The National Funeral Practitioners Association of SA (Nafupa-SA) has reportedly launched a campaign to raise funds to pay former president Jacob Zuma’s legal fees.
This after the NPA on Friday announced it would prosecute Zuma on 16 charges of corruption related to the multimillion-rand arms deal scandal in the late 1990s.
Nafupa-SA is the same controversial organisation that honoured Zuma earlier this month for being the “father of radical economic transformation”.
The business forum has been accused of stoking racial tensions in KZN by banning white and Indian business owners from operating in townships, as well as, employing “Mafia-style tactics” in their business practices.
Times Select reports that Nafupa-SA has already started its campaign to raise funds for Zuma’s legal fees.

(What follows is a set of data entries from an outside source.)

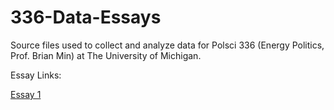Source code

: # 336-Data-Essays
Source files used to collect and analyze data for 
Polsci 336 (Energy Politics, Prof. Brian Min) at The University of Michigan. 

Essay Links:

[Essay 1](https://github.com/npoet/336-Data-Essays/wiki/Essay-1:-Electricity-Use,-Wealth-and-Democracy)
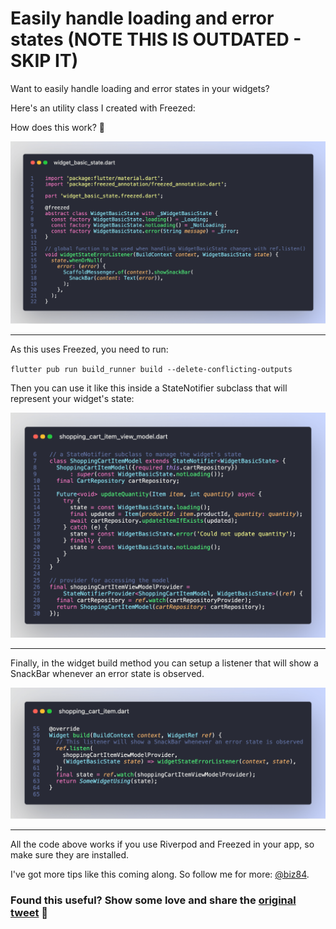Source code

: # Easily handle loading and error states (NOTE THIS IS OUTDATED - SKIP IT)

Want to easily handle loading and error states in your widgets?

Here's an utility class I created with Freezed:

How does this work? 🧵

![](017_widget_basic_state.png)

---

As this uses Freezed, you need to run:

`flutter pub run build_runner build --delete-conflicting-outputs`

Then you can use it like this inside a StateNotifier subclass that will represent your widget's state:

![](017_shopping_cart_item_model.png)

---

Finally, in the widget build method you can setup a listener that will show a SnackBar whenever an error state is observed.

![](017_shopping_cart_item_build.png)

---

All the code above works if you use Riverpod and Freezed in your app, so make sure they are installed.

I've got more tips like this coming along. So follow me for more: [@biz84](https://twitter.com/biz84).

### Found this useful? Show some love and share the [original tweet](https://twitter.com/biz84/status/1448946157909053469) 🙏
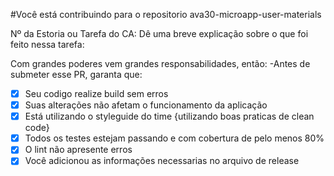 #Você está contribuindo para o repositorio ava30-microapp-user-materials

Nº da Estoria ou Tarefa do CA:
Dê uma breve explicação sobre o que foi feito nessa tarefa:

Com grandes poderes vem grandes responsabilidades, então:
-Antes de submeter esse PR, garanta que:

* [x] Seu codigo realize build sem erros
* [x] Suas alterações não afetam o funcionamento da aplicação
* [x] Está utilizando o styleguide do time {utilizando boas praticas de clean code}
* [x] Todos os testes estejam passando e com cobertura de pelo menos 80%
* [x] O lint não apresente erros
* [x] Você adicionou as informações necessarias no arquivo de release
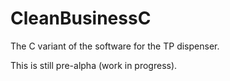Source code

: # CleanBusinessC
The C variant of the software for the TP dispenser.

This is still pre-alpha (work in progress).

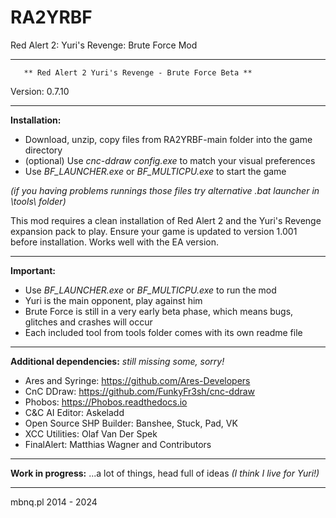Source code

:# RA2YRBF
Red Alert 2: Yuri's Revenge: Brute Force Mod

***********************************************************************
	   ** Red Alert 2 Yuri's Revenge - Brute Force Beta **
Version: 0.7.10
***********************************************************************
**Installation:**

- Download, unzip, copy files from RA2YRBF-main folder into the game directory
- (optional) Use *cnc-ddraw config.exe* to match your visual preferences
- Use *BF_LAUNCHER.exe* or *BF_MULTICPU.exe* to start the game

*(if you having problems runnings those files try alternative .bat launcher in \tools\ folder)*

This mod requires a clean installation of Red Alert 2 and the Yuri's Revenge expansion pack to play.
Ensure your game is updated to version 1.001 before installation.
Works well with the EA version.


***********************************************************************
**Important:**

- Use *BF_LAUNCHER.exe* or *BF_MULTICPU.exe* to run the mod
- Yuri is the main opponent, play against him
- Brute Force is still in a very early beta phase, which means bugs, glitches and crashes will occur
- Each included tool from tools folder comes with its own readme file

***********************************************************************
**Additional dependencies:**
*still missing some, sorry!*
- Ares and Syringe: https://github.com/Ares-Developers
- CnC DDraw: https://github.com/FunkyFr3sh/cnc-ddraw
- Phobos: https://Phobos.readthedocs.io
- C&C AI Editor: Askeladd
- Open Source SHP Builder: Banshee, Stuck, Pad, VK
- XCC Utilities: Olaf Van Der Spek
- FinalAlert: Matthias Wagner and Contributors

***********************************************************************
**Work in progress:**
...a lot of things, head full of ideas *(I think I live for Yuri!)*

***********************************************************************
mbnq.pl 2014 - 2024
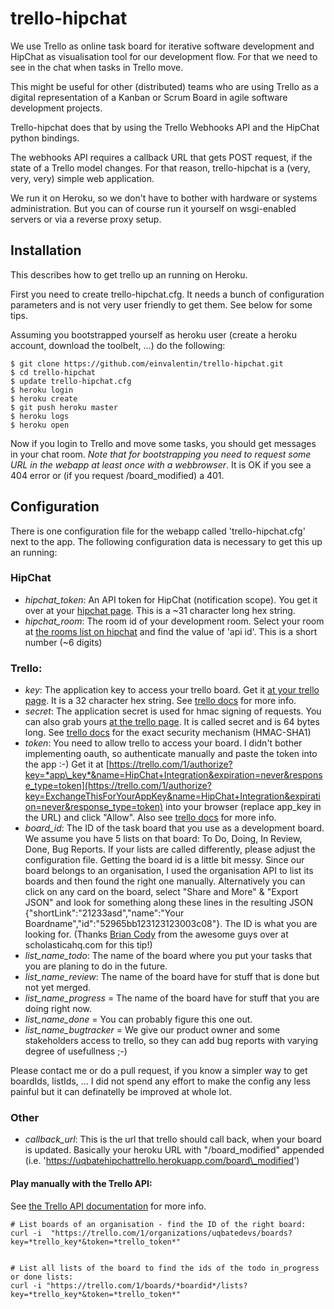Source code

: trello-hipchat
==============
We use Trello as online task board for iterative software development
and HipChat as visualisation tool for our development flow. For that
we need to see in the chat when tasks in Trello move.

This might be useful for other (distributed) teams who are using Trello
as a digital representation of a Kanban or Scrum Board in agile software
development projects.

Trello-hipchat does that by using the Trello Webhooks API and the HipChat
python bindings.

The webhooks API requires a callback URL that gets POST request, if the
state of a Trello model changes. For that reason, trello-hipchat is a
(very, very, very) simple web application.

We run it on Heroku, so we don't have to bother with hardware or systems
administration. But you can of course run it yourself on wsgi-enabled
servers or via a reverse proxy setup.

## Installation
This describes how to get trello up an running on Heroku.

First you need to create trello-hipchat.cfg. It needs a bunch of
configuration parameters and is not very user friendly to get them. See
below for some tips.

Assuming you bootstrapped yourself as heroku user (create a heroku account, download the toolbelt, ...) do the following:

    $ git clone https://github.com/einvalentin/trello-hipchat.git
    $ cd trello-hipchat
    $ update trello-hipchat.cfg
    $ heroku login
    $ heroku create
    $ git push heroku master
    $ heroku logs
    $ heroku open

Now if you login to Trello and move some tasks, you should get messages
in your chat room. *Note that for bootstrapping you need to request some
URL in the webapp at least once with a webbrowser*. It is OK if you
see a 404 error or (if you request /board_modified) a 401.

## Configuration
There is one configuration file for the webapp called 'trello-hipchat.cfg' next to the app.
The following configuration data is necessary to get this up an running:

### HipChat
* *hipchat_token*: An API token for HipChat (notification scope). You get it over at your [hipchat page](https://www.hipchat.com/admin/api). This is a ~31 character long hex string.
* *hipchat_room*: The room id of your development room. Select your room at [the rooms list on hipchat](https://uqbatedevs.hipchat.com/admin/rooms) and find the value of 'api id'. This is a short number (~6 digits)

### Trello:
* *key*: The application key to access your trello board. Get it [at your trello page](https://trello.com/1/appKey/generate). It is a 32 character hex string. See [trello docs](https://trello.com/docs/gettingstarted/#application-key) for more info.
* *secret*: The application secret is used for hmac signing of requests. You can also grab yours [at the trello page](https://trello.com/1/appKey/generate). It is called secret and is 64 bytes long. See [trello docs](https://trello.com/docs/gettingstarted/webhooks.html#triggering-webhooks) for the exact security mechanism (HMAC-SHA1)
* *token*: You need to allow trello to access your board. I didn't bother implementing oauth, so authenticate manually and paste the token into the app :-) Get it at [https://trello.com/1/authorize?key=*app\_key*&name=HipChat+Integration&expiration=never&response_type=token](https://trello.com/1/authorize?key=ExchangeThisForYourAppKey&name=HipChat+Integration&expiration=never&response_type=token) into your browser (replace app_key in the URL) and click "Allow". Also see [trello docs](https://trello.com/docs/api/token/) for more info.
* *board_id*: The ID of the task board that you use as a development board. We assume you have 5 lists on that board: To Do, Doing, In Review, Done, Bug Reports. If your lists are called differently, please adjust the configuration file. Getting the board id is a little bit messy. Since our board belongs to an organisation, I used the organisation API to list its boards and then found the right one manually. Alternatively you can click on any card on the board, select "Share and More" & "Export JSON" and look for something along these lines in the resulting JSON {"shortLink":"21233asd","name":"Your Boardname","id":"52965bb123123123003c08"}. The ID is what you are looking for. (Thanks [Brian Cody](https://github.com/bcody) from the awesome guys over at scholasticahq.com for this tip!)
* *list_name_todo*: The name of the board where you put your tasks that you are planing to do in the future.
* *list_name_review*: The name of the board have for stuff that is done but not yet merged.
* *list_name_progress* = The name of the board have for stuff that you are doing right now.
* *list_name_done* = You can probably figure this one out.
* *list_name_bugtracker* = We give our product owner and some stakeholders access to trello, so they can add bug reports with varying degree of usefullness ;-)

Please contact me or do a pull request, if you know a simpler way to get boardIds, listIds, ... I did
not spend any effort to make the config any less painful but it can definatelly be improved at whole lot.

### Other
* *callback_url*: This is the url that trello should call back, when your board is updated. Basically your heroku URL with "/board\_modified" appended (i.e. 'https://uqbatehipchattrello.herokuapp.com/board\_modified')

#### Play manually with the Trello API:
See [the Trello API documentation](https://trello.com/docs/api/index.html) for more info.

    # List boards of an organisation - find the ID of the right board:
    curl -i  "https://trello.com/1/organizations/uqbatedevs/boards?key=*trello_key*&token=*trello_token*"


    # List all lists of the board to find the ids of the todo in_progress or done lists:
    curl -i "https://trello.com/1/boards/*boardid*/lists?key=*trello_key*&token=*trello_token*"
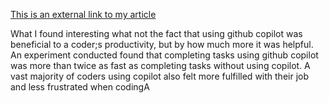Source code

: [This is an external link to my article](https://voicebot.ai/2022/09/09/githubs-copilot-ai-coding-assistant-boosts-developer-productivity-and-happiness-report/)

What I found interesting what not the fact that using github copilot was beneficial to a coder;s productivity, but by how much more it was helpful. An experiment conducted found that completing tasks using github copilot was more than twice as fast as completing tasks without using copilot. A vast majority of coders using copilot also felt more fulfilled with their job and less frustrated when codingA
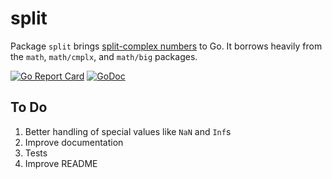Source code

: # split

Package `split` brings [split-complex numbers](https://en.wikipedia.org/wiki/Split-complex_number) to Go. It borrows heavily from the `math`, `math/cmplx`, and `math/big` packages.

[![Go Report Card](https://goreportcard.com/badge/gojp/goreportcard)](https://goreportcard.com/report/github.com/meirizarrygelpi/split) [![GoDoc](https://godoc.org/github.com/meirizarrygelpi/split?status.svg)](https://godoc.org/github.com/meirizarrygelpi/split)

## To Do

1. Better handling of special values like `NaN` and `Inf`s
1. Improve documentation
1. Tests
1. Improve README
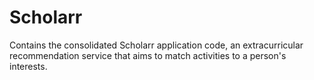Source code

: # Scholarr

Contains the consolidated Scholarr application code, an extracurricular recommendation service that aims to match activities to a person's interests.

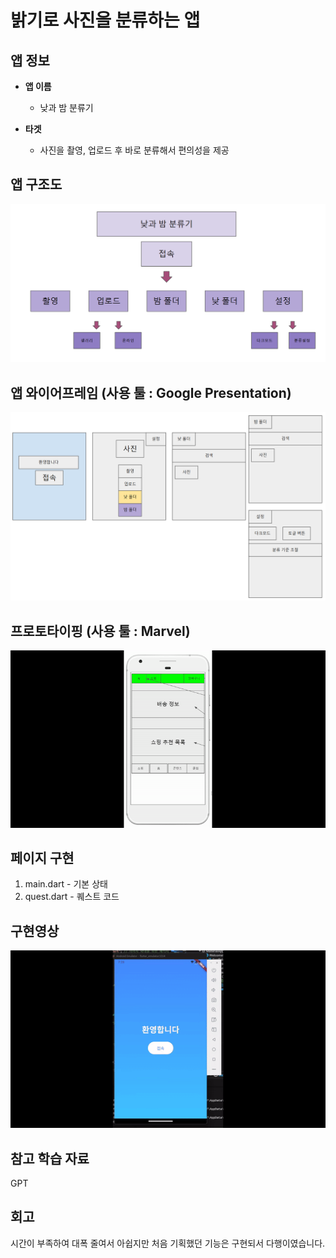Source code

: # 밝기로 사진을 분류하는 앱  

## 앱 정보

- **앱 이름** 

  - 낮과 밤 분류기    

- **타겟**  

  - 사진을 촬영, 업로드 후 바로 분류해서 편의성을 제공          


## 앱 구조도

<img src="https://github.com/rumelay/Aiffel_quest_cr/blob/main/assets/First.png">

## 앱 와이어프레임 (사용 툴 : Google Presentation)

<img src="https://github.com/rumelay/Aiffel_quest_cr/blob/main/assets/Third.png">


## 프로토타이핑 (사용 툴 : Marvel)

<img src="https://github.com/rumelay/Aiffel_quest_cr/blob/main/assets/wrwq.gif">

## 페이지 구현
1. main.dart - 기본 상태
2. quest.dart - 퀘스트 코드

## 구현영상 

<img src="https://github.com/rumelay/Aiffel_quest_cr/blob/main/assets/Quer.gif">

## 참고 학습 자료 

GPT

## 회고
시간이 부족하여 대폭 줄여서 아쉽지만 처음 기획했던 기능은 구현되서 다행이였습니다.
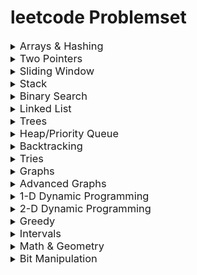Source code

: # leetcode Problemset

<details>
<summary><span style="font-size:1.17em">Arrays & Hashing</span></summary>

##### 1. [0001 - Two Sum](https://github.com/Pushpakumar02/leetcode/tree/main/0001-two-sum)
##### 2. [0014 - Longest Common Prefix](https://github.com/Pushpakumar02/leetcode/tree/main/0014-longest-common-prefix)
##### 3. [0036 - Valid Sudoku](https://github.com/Pushpakumar02/leetcode/tree/main/0036-valid-sudoku)
##### 4. [0049 - Group Anagrams](https://github.com/Pushpakumar02/leetcode/tree/main/0049-group-anagrams)
##### 5. [0058-length-of-last-word](https://github.com/Pushpakumar02/leetcode/tree/main/0058-length-of-last-word)
##### 6. [0088 - Merge Sorted Array](https://github.com/Pushpakumar02/leetcode/tree/main/0088-merge-sorted-array)
##### 7. [0118 - Pascal's Triangle](https://github.com/Pushpakumar02/leetcode/tree/main/0118-pascals-triangle)
##### 8. [0128 - Longest Consecutive Sequence](https://github.com/Pushpakumar02/leetcode/tree/main/0128-longest-consecutive-sequence)
##### 9. [0169 - Majority Element](https://github.com/Pushpakumar02/leetcode/tree/main/0169-majority-element) 
##### 10. [0205-isomorphic-strings](https://github.com/Pushpakumar02/leetcode/tree/main/0205-isomorphic-strings)
##### 11. [0217 - Contains Duplicate](https://github.com/Pushpakumar02/leetcode/tree/main/0217-contains-duplicate)
##### 12. [0242-valid-anagram](https://github.com/Pushpakumar02/leetcode/tree/main/0242-valid-anagram)
##### 13. [0238 - Product of Array Except Self](https://github.com/Pushpakumar02/leetcode/tree/main/0238-product-of-array-except-self)
##### 14. [0271 - Encode and Decode Strings](https://github.com/Pushpakumar02/leetcode/tree/main/0271-encode-and-decode-strings) 
##### 15. [0290-word-pattern](https://github.com/Pushpakumar02/leetcode/tree/main/0290-word-pattern)
##### 16. [0347 - Top K Frequent Elements](https://github.com/Pushpakumar02/leetcode/tree/main/0347-top-k-frequent-elements)
##### 17. [0496 - Next Greater Element I](https://github.com/Pushpakumar02/leetcode/tree/main/0496-next-greater-element-i)
##### 18. [0605 - Can Place Flowers](https://github.com/Pushpakumar02/leetcode/tree/main/0605-can-place-flowers)
##### 19. [0724 - Find Pivot Index](https://github.com/Pushpakumar02/leetcode/tree/main/0724-find-pivot-index)
##### 20. [0929 - Unique Email Addresses](https://github.com/Pushpakumar02/leetcode/tree/main/0929-unique-email-addresses)
##### 21. [1299 - Replace Elements with Greatest Element on Right Side](https://github.com/Pushpakumar02/leetcode/tree/main/1299-replace-elements-with-greatest-element-on-right-side)
##### 22. [1929 - Concatenation of Array](https://github.com/Pushpakumar02/leetcode/tree/main/1929-concatenation-of-array)

</details>

<details>
<summary><span style="font-size:1.17em">Two Pointers</span></summary>

##### 1. [0011 - Container with Most Water](https://github.com/Pushpakumar02/leetcode/tree/main/0011-container-with-most-water)
##### 2. [0015 - 3Sum](https://github.com/Pushpakumar02/leetcode/tree/main/0015-3sum)
##### 3. [0026 - Remove Duplicates from Sorted Array](https://github.com/Pushpakumar02/leetcode/tree/main/0026-remove-duplicates-from-sorted-array)
##### 4. [0027 - Remove Element](https://github.com/Pushpakumar02/leetcode/tree/main/0027-remove-element)
##### 5. [0042 - Trapping Rain Water](https://github.com/Pushpakumar02/leetcode/tree/main/0042-trapping-rain-water)
##### 6. [0125 - Valid Palindrome](https://github.com/Pushpakumar02/leetcode/tree/main/0125-valid-palindrome)
##### 7. [0167 - Two Sum II - Input Array is Sorted](https://github.com/Pushpakumar02/leetcode/tree/main/0167-two-sum-ii-input-array-is-sorted)
##### 8. [0283 - Move Zeroes](https://github.com/Pushpakumar02/leetcode/tree/main/0283-move-zeroes)
##### 9. [0344 - Reverse String](https://github.com/Pushpakumar02/leetcode/tree/main/0344-reverse-string)
##### 10. [0392 - Is Subsequence](https://github.com/Pushpakumar02/leetcode/tree/main/0392-is-subsequence)
##### 11. [0680 - Valid Palindrome II](https://github.com/Pushpakumar02/leetcode/tree/main/0680-valid-palindrome-ii)
##### 12. [1768 - Merge Strings Alternately](https://github.com/Pushpakumar02/leetcode/tree/main/1768-merge-strings-alternately)

</details>

<details>
<summary><span style="font-size:1.17em">Sliding Window</span></summary>

##### 1. [0003 - Longest Substring Without Repeating Characters](https://github.com/Pushpakumar02/leetcode/tree/main/0003-longest-substring-without-repeating-characters)
##### 2. [0121 - Best Time to Buy and Sell Stock](https://github.com/Pushpakumar02/leetcode/tree/main/0121-best-time-to-buy-and-sell-stock)
##### 3. [0424 - Longest Repeating Character Replacement](https://github.com/Pushpakumar02/leetcode/tree/main/0424-longest-repeating-character-replacement)
#### 4. [0567 - permutation-in-string](https://github.com/Pushpakumar02/leetcode/tree/main/0567-permutation-in-string)

</details>

<details>
<summary><span style="font-size:1.17em">Stack</span></summary>

##### 1. [0020 - Valid Parentheses](https://github.com/Pushpakumar02/leetcode/tree/main/0020-valid-parentheses)
##### 2. [0022 - Generate Parentheses](https://github.com/Pushpakumar02/leetcode/tree/main/0022-generate-parentheses)
##### 3. [0084 - Largest Rectangle in Histogram](https://github.com/Pushpakumar02/leetcode/tree/main/0084-largest-rectangle-in-histogram)
##### 4. [0150 - Evaluate Reverse Polish Notation](https://github.com/Pushpakumar02/leetcode/tree/main/0150-evaluate-reverse-polish-notation)
##### 5. [0155 - Min Stack](https://github.com/Pushpakumar02/leetcode/tree/main/0155-min-stack)
##### 6. [0225 - Implement Stack using Queues](https://github.com/Pushpakumar02/leetcode/tree/main/0225-implement-stack-using-queues)
##### 7. [0682 - Baseball Game](https://github.com/Pushpakumar02/leetcode/tree/main/0682-baseball-game)
##### 8. [0739 - Daily Temperatures](https://github.com/Pushpakumar02/leetcode/tree/main/0739-daily-temperatures)
##### 9. [0853 - Car Fleet](https://github.com/Pushpakumar02/leetcode/tree/main/0853-car-fleet)

</details>

<details>
<summary><span style="font-size:1.17em">Binary Search</span></summary>

#### 1. [0704 - Binary Search](https://github.com/Pushpakumar02/leetcode/tree/main/0704-binary-search)
#### 2. [0074-search-a-2d-matrix](https://github.com/Pushpakumar02/leetcode/tree/main/0074-search-a-2d-matrix)
#### 3. [875-Koko-Eating-Bananas](https://github.com/Pushpakumar02/leetcode/tree/main/0875-koko-eating-bananas)
#### 4. [0153-find-minimum-in-rotated-sorted-array](https://github.com/Pushpakumar02/leetcode/tree/main/0153-find-minimum-in-rotated-sorted-array)
#### 5. [0033-search-in-rotated-sorted-array](https://github.com/Pushpakumar02/leetcode/tree/main/0033-search-in-rotated-sorted-array)

</details>

<details>
<summary><span style="font-size:1.17em">Linked List</span></summary>

##### 1. [0206 - Reverse Linked List](https://github.com/Pushpakumar02/leetcode/tree/main/0206-reverse-linked-list)

</details>

<details>
<summary><span style="font-size:1.17em">Trees</span></summary>

<!-- Add problems related to Trees here -->

</details>

<details>
<summary><span style="font-size:1.17em">Heap/Priority Queue</span></summary>

<!-- Add problems related to Heap/Priority Queue here -->

</details>

<details>
<summary><span style="font-size:1.17em">Backtracking</span></summary>

<!-- Add problems related to Backtracking here -->

</details>

<details>
<summary><span style="font-size:1.17em">Tries</span></summary>

<!-- Add problems related to Tries here -->

</details>

<details>
<summary><span style="font-size:1.17em">Graphs</span></summary>

<!-- Add problems related to Graphs here -->

</details>

<details>
<summary><span style="font-size:1.17em">Advanced Graphs</span></summary>

<!-- Add problems related to Advanced Graphs here -->

</details>

<details>
<summary><span style="font-size:1.17em">1-D Dynamic Programming</span></summary>

<!-- Add problems related to 1-D Dynamic Programming here -->

</details>

<details>
<summary><span style="font-size:1.17em">2-D Dynamic Programming</span></summary>

<!-- Add problems related to 2-D Dynamic Programming here -->

</details>

<details>
<summary><span style="font-size:1.17em">Greedy</span></summary>

<!-- Add problems related to Greedy here -->

</details>

<details>
<summary><span style="font-size:1.17em">Intervals</span></summary>

<!-- Add problems related to Intervals here -->

</details>

<details>
<summary><span style="font-size:1.17em">Math & Geometry</span></summary>

<!-- Add problems related to Math & Geometry here -->

</details>

<details>
<summary><span style="font-size:1.17em">Bit Manipulation</span></summary>

<!-- Add problems related to Bit Manipulation here -->

</details>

The business forum’s president, Muzi Hlengwa said this was not to allow “Msholozi to fall victim to wild dogs – because we strongly believe that he is being attacked solely for advocating radical economic transformation and land expropriation”.
“We are busy planning a national tour whereby we will take Msholozi to all nine provinces to ensure the people of South Africa that he is 100% for radical economic transformation, and he has our support. We’re still at a planning stage,” Hlengwa was quoted as saying.
He said Nafupa-SA’s support for Zuma wasn’t political, as they would have done the same thing for former president Thabo Mbeki if he had supported “radical economic transformation”.
“Remember there are political implications around this thing. So we are very careful on how to do things … we don’t want to be viewed as political and people who support Msholozi because we were his faction. The majority of us are not even members of the ANC,” he said.
As the debate r0ages on about Zuma’s state-funded legal fees, the DA and EFF want President Cyril Ramaphosa to scrape a deal he reached with Mbeki that any government funds spent on his court cases would be repaid if he lost the case.
At the weekend, Sunday Times that the opposition parties have given Ramaphosa until Thursday to revoke the deal.